Your instructions:
Look through the data below. Collect every line where the word "center" occurs.

Collected data
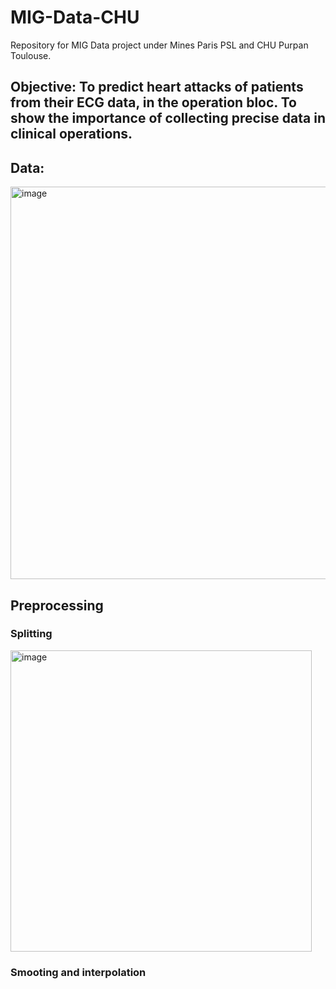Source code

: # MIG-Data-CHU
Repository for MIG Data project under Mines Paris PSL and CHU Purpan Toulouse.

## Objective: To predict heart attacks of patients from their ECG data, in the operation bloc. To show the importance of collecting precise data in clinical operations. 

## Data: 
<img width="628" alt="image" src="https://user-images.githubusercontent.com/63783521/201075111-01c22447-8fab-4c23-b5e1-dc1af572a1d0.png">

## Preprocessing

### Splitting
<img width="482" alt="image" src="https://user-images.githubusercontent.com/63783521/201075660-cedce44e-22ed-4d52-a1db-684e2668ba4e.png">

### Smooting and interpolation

...

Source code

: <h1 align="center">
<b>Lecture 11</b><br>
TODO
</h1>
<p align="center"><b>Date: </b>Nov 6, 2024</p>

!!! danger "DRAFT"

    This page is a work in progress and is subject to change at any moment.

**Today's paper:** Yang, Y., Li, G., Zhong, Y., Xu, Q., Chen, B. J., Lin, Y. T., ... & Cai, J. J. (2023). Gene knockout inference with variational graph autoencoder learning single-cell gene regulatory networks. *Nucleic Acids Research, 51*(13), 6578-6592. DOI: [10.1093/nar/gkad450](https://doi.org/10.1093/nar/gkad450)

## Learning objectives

Output:
: <h1 align="center">
<p align="center"><b>Date: </b>Nov 6, 2024</p>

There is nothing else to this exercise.